EXTRACTED DATA section start
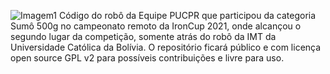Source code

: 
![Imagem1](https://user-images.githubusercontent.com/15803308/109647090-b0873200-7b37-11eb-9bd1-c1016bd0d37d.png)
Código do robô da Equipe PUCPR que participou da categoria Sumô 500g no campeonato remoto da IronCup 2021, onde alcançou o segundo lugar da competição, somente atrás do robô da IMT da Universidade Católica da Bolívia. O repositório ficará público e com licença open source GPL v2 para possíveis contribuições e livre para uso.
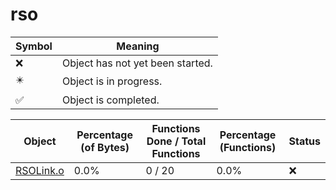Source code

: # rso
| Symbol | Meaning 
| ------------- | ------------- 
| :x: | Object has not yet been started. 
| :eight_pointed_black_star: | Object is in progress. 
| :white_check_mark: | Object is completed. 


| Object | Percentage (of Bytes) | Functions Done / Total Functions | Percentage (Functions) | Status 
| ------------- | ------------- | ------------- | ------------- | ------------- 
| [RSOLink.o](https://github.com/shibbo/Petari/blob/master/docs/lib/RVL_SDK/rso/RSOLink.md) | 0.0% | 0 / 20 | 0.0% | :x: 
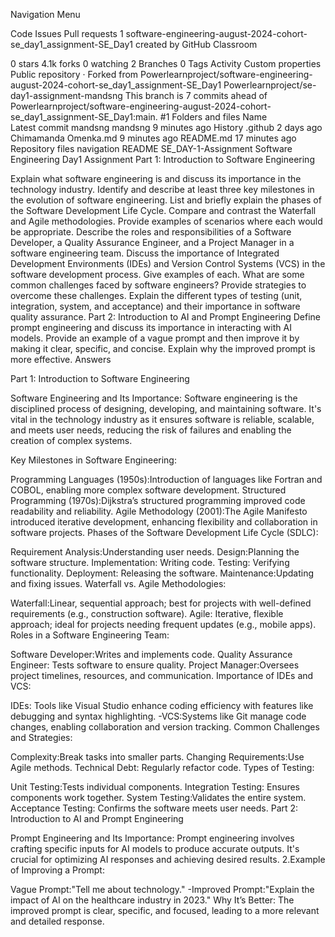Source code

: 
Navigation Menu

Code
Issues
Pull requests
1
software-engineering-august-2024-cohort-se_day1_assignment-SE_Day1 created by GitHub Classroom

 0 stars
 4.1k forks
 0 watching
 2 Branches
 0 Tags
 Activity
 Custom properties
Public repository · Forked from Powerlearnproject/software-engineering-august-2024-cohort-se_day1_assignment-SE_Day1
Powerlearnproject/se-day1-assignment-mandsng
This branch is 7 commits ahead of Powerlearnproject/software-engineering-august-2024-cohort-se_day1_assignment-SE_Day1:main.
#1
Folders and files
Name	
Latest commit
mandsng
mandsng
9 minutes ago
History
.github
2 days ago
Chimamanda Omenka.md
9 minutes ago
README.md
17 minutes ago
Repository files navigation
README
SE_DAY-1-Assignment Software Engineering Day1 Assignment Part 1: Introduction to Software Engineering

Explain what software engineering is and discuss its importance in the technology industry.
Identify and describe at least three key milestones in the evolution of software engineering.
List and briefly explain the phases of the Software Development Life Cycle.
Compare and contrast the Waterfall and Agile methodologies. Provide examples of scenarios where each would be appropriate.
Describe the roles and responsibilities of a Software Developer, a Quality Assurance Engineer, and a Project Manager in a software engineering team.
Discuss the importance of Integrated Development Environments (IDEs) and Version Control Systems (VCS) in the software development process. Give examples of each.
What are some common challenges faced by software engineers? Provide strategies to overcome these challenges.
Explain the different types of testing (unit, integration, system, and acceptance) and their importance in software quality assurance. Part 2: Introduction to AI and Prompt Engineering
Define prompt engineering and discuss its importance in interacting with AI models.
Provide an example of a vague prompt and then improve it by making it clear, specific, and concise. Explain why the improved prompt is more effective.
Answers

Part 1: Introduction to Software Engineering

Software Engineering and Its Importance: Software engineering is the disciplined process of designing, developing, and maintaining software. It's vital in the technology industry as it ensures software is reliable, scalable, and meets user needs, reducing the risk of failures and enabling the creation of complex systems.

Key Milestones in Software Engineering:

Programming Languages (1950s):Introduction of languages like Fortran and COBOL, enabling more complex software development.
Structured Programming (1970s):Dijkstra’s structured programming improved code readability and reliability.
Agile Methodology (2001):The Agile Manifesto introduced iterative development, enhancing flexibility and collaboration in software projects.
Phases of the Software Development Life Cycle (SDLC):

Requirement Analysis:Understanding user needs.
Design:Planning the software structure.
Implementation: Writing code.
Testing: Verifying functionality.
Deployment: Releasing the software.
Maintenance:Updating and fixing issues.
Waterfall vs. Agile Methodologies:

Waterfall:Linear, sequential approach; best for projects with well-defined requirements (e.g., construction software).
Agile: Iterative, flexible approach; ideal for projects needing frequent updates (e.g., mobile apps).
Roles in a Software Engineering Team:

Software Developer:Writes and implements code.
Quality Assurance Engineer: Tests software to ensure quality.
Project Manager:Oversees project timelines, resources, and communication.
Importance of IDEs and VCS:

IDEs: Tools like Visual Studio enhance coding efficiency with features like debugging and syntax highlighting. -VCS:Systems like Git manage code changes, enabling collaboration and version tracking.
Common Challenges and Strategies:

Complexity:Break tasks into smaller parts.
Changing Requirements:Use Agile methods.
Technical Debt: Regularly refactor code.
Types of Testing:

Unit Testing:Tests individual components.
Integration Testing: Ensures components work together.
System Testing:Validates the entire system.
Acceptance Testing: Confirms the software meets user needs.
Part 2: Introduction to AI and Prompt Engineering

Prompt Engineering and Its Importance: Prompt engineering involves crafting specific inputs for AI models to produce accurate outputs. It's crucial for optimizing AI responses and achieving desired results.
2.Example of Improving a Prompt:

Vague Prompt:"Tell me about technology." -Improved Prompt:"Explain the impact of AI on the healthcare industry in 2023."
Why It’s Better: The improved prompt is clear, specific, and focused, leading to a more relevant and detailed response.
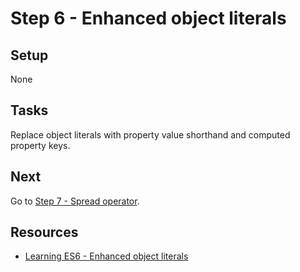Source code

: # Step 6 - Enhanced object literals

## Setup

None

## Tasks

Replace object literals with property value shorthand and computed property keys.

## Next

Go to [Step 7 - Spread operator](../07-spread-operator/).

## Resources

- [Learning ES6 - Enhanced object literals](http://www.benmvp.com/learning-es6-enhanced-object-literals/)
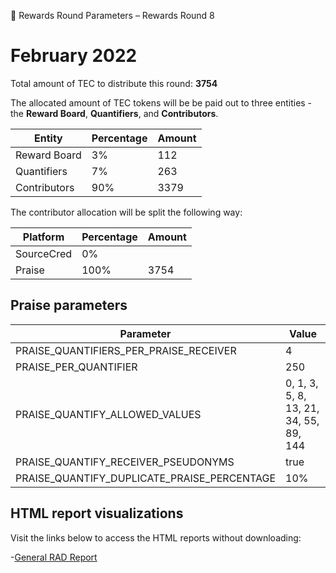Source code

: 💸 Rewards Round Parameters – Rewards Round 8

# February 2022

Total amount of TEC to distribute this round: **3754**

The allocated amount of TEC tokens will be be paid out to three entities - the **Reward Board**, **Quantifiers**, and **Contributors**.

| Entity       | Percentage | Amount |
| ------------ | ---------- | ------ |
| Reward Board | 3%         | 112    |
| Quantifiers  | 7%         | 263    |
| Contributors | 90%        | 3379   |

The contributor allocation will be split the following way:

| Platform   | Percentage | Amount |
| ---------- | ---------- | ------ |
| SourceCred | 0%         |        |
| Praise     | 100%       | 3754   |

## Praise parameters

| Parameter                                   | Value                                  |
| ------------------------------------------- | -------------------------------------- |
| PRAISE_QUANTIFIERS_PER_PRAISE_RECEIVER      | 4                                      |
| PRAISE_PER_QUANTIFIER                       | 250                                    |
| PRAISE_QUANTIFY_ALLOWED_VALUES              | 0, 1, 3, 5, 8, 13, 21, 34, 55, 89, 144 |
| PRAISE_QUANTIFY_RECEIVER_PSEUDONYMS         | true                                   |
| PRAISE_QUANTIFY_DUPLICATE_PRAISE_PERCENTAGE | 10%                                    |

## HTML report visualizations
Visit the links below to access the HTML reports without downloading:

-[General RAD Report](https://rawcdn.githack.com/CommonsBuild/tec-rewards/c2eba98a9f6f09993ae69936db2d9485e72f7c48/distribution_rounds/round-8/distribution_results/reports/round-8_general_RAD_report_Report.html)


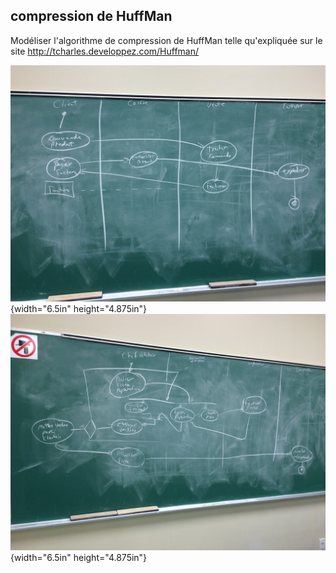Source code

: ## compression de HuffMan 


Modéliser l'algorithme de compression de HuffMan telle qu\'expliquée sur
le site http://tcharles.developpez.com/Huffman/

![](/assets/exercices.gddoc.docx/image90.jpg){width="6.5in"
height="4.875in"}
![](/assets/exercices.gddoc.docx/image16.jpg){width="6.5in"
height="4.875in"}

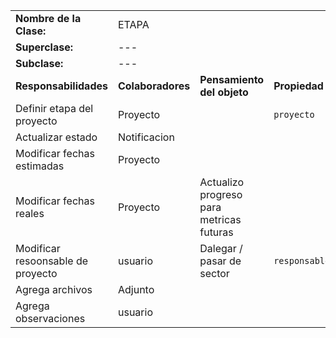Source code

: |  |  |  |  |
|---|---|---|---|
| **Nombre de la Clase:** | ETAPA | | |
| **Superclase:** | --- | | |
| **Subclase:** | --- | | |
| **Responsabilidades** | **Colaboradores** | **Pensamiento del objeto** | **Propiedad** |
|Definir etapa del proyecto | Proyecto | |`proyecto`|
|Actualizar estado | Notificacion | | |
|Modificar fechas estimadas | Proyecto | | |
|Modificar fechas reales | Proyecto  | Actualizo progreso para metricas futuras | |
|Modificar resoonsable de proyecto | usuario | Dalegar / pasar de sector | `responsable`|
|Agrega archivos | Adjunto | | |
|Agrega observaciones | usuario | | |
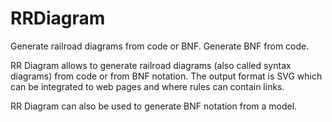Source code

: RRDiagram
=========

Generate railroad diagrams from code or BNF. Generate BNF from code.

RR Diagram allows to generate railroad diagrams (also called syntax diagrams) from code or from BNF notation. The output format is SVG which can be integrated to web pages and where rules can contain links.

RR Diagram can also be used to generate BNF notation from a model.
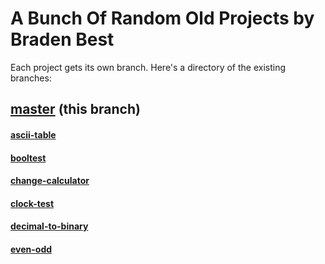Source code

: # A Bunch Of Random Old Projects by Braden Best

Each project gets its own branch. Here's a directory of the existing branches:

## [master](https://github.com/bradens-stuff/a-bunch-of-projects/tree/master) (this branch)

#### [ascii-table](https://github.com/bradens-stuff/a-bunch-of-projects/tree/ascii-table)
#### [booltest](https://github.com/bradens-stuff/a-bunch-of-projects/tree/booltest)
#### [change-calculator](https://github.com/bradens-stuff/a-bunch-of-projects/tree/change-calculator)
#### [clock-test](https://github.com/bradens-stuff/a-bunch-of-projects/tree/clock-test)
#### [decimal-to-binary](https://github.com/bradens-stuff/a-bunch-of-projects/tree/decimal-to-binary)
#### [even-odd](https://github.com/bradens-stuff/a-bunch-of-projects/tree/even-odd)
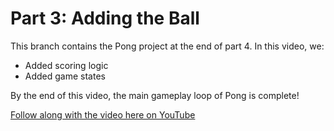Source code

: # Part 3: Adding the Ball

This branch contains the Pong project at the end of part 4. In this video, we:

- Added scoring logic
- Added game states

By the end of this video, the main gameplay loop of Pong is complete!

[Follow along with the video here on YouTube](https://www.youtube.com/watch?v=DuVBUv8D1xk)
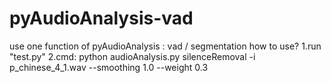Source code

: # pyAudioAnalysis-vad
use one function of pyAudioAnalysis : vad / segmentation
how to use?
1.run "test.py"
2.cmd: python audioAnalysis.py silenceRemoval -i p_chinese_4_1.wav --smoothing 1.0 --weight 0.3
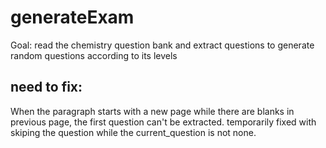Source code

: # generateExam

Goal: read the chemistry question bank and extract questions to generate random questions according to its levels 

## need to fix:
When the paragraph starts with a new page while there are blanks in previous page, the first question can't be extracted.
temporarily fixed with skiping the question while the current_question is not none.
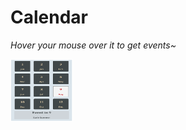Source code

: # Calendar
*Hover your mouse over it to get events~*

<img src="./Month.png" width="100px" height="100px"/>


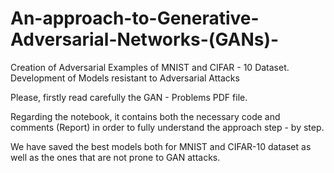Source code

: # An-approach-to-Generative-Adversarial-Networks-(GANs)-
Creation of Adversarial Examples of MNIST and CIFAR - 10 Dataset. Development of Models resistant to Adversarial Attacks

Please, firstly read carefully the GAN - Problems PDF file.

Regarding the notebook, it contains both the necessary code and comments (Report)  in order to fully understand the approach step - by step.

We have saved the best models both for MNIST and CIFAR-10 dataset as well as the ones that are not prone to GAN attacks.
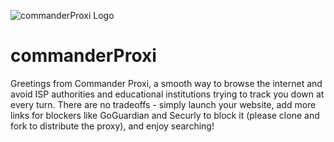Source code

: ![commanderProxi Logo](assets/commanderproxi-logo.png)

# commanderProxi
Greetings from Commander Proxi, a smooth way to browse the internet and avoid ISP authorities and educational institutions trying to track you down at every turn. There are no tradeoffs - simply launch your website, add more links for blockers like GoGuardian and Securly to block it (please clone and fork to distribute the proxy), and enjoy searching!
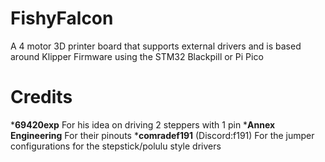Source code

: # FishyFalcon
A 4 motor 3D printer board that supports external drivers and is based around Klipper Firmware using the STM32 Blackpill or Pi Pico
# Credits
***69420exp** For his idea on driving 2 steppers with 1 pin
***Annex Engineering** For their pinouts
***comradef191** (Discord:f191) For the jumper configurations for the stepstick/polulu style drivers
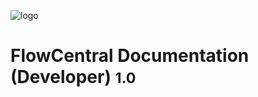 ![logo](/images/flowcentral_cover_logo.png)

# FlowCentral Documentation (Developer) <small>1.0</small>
EXTRACTED DATA section end
== ACTION ITEM ==
Starting from the line with "temporarily fixed with" in the records above, repeat each line exactly until you have written the line with "For their pinouts", then stop; drop the pictures.

== RESPONSE FOR THIS EXERCISE ==
temporarily fixed with skiping the question while the current_question is not none.
Source code

: # Calendar
*Hover your mouse over it to get events~*

<img src="./Month.png" width="100px" height="100px"/>


Source code

: # An-approach-to-Generative-Adversarial-Networks-(GANs)-
Creation of Adversarial Examples of MNIST and CIFAR - 10 Dataset. Development of Models resistant to Adversarial Attacks

Please, firstly read carefully the GAN - Problems PDF file.

Regarding the notebook, it contains both the necessary code and comments (Report)  in order to fully understand the approach step - by step.

We have saved the best models both for MNIST and CIFAR-10 dataset as well as the ones that are not prone to GAN attacks.
Source code

: ![commanderProxi Logo](assets/commanderproxi-logo.png)

# commanderProxi
Greetings from Commander Proxi, a smooth way to browse the internet and avoid ISP authorities and educational institutions trying to track you down at every turn. There are no tradeoffs - simply launch your website, add more links for blockers like GoGuardian and Securly to block it (please clone and fork to distribute the proxy), and enjoy searching!
Source code

: # FishyFalcon
A 4 motor 3D printer board that supports external drivers and is based around Klipper Firmware using the STM32 Blackpill or Pi Pico
# Credits
***69420exp** For his idea on driving 2 steppers with 1 pin
***Annex Engineering** For their pinouts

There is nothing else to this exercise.